As another example, if the preceding example's file has already been processed by tagpix, and a new same-named and same-dated file like the first of the following is encountered in the source folder, the new image will be either discarded if its content is the same as the file already processed, or expanded to the second form to make its name unique if its content differs:
This means your merged folders will keep just one copy of true duplicates, but all versions of same-named and same-dated content that differs—a rare scenario across different cameras, but possible and even normal if you've retouched or resized a photo and saved it with the same filename in a different folder, and the same date of origin per its Exif tags, Android filename, or file-modification date.

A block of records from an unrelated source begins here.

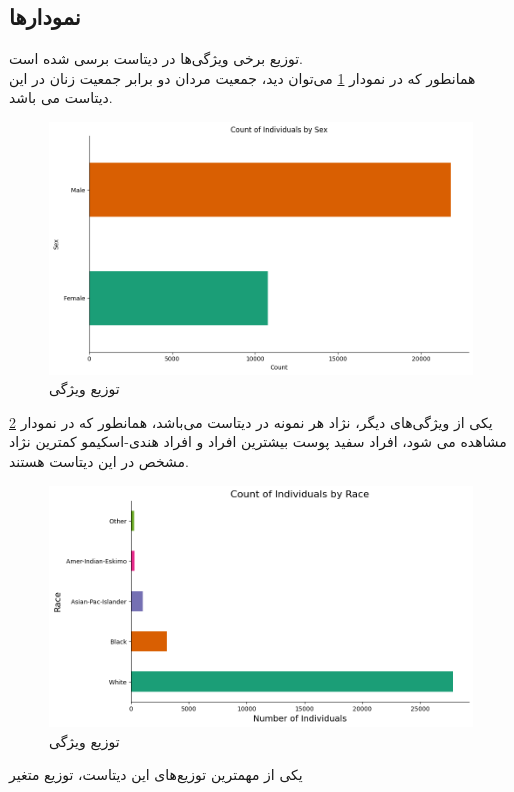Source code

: \documentclass{article}
\begin{document}
	\subsection{نمودار‌ها}
	توزیع برخی ویژگی‌ها در دیتاست برسی شده است.\\
	همانطور که در نمودار 
	\ref{fig: sex dist}
	می‌توان دید، جمعیت مردان دو برابر جمعیت زنان در این دیتاست می باشد.
	\begin{figure}[H]
		\centering
		\includegraphics[scale=0.5]{figs/sex_dist}
		\caption{
			توزیع ویژگی 
		}
		\label{fig: sex dist}
	\end{figure}
			یکی از ویژگی‌های دیگر، نژاد هر نمونه در دیتاست می‌باشد، همانطور که در نمودار
			\ref{fig: race dist}
			 مشاهده می شود، افراد سفید پوست بیشترین افراد و افراد هندی-اسکیمو کمترین نژاد مشخص در این دیتاست هستند.
	\begin{figure}[H]
		\centering
		\includegraphics[scale=0.5]{figs/Race_dist}
		\caption{
			توزیع ویژگی 
		}
		\label{fig: race dist}
	\end{figure}
	یکی از مهمترین توزیع‌های این دیتاست، توزیع متغیر 
\end{document}
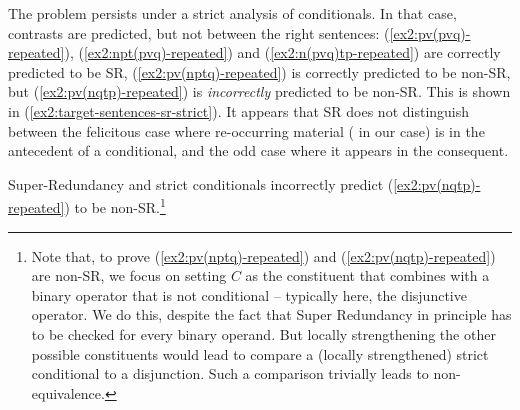 The problem persists under a strict analysis of conditionals. In that case, contrasts are predicted, but not between the right sentences: (\ref{ex2:pv(pvq)-repeated}), (\ref{ex2:npt(pvq)-repeated}) and (\ref{ex2:n(pvq)tp-repeated}) are correctly predicted to be SR, (\ref{ex2:pv(nptq)-repeated}) is correctly predicted to be non-SR, but (\ref{ex2:pv(nqtp)-repeated}) is \textit{incorrectly} predicted to be non-SR. This is shown in (\ref{ex2:target-sentences-sr-strict}). It appears that SR does not distinguish between the felicitous case where re-occurring material (\p{} in our case) is in the antecedent of a conditional, and the odd case where it appears in the consequent.

\begin{exe}
	\ex Super-Redundancy and strict conditionals incorrectly predict (\ref{ex2:pv(nqtp)-repeated}) to be non-SR.\footnote{Note that, to prove (\ref{ex2:pv(nptq)-repeated}) and (\ref{ex2:pv(nqtp)-repeated}) are non-SR, we focus on setting $C$ as the constituent that combines with a binary operator that is not conditional -- typically here, the disjunctive operator. We do this, despite the fact that Super Redundancy in principle has to be checked for every binary operand. But locally strengthening the other possible constituents would lead to compare a (locally strengthened) strict conditional to a disjunction. Such a comparison trivially leads to non-equivalence.} \label{ex2:target-sentences-sr-strict}
	\begin{xlist}
		\label{ex2:npt(pvq)-repeated-sr-strict}
\end{xlist}
\end{exe}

As of version 2.1, tagpix also skips even rarer duplicates of duplicates, that may arise if modified copies are copied to multiple folders unmodified. Regardless of their source, tagpix keeps true duplicates out of the merged result automatically, and renames files with the same name and date of origin but differing content to make them unique.
tagpix always groups merged items by content type, creating separate folders for photos, movies, and others. Photos from cameras are usually JPEG files, but are recognized by both MIME type (which keys off of filename extension) and Exif tag use. This means that both JPEGs and TIFFs using any related filename extension are treated as photos by the program (other images are considered other content). Movies are similarly classified per MIME types and segregated from photos and other content for direct access.
As an option, items in all three file-type folders can also be grouped by year of origin. If this option is selected, each content type's folder will be grouped into by-year subfolders instead of a flat list of items. Either way, the duplicate-resolution steps of the preceding two items are applied to all three content-type folders. For instance, duplicate copies of movies in the source tree are skipped too.
In addition, tagpix strips prior runs' date prefixes so you can rerun it any number of times on prior results; discards redundant filename dates in photos shot on Android devices; comes with a list-only mode that allows you to preview its intentions without making any changes (a recommended first step); and generates a report that describes all the updates it performs and any files it skips.
Read on to learn how to use tagpix to organize your photos.
This section describes tagpix install requirements, inputs and results, usage modes, and other operational details.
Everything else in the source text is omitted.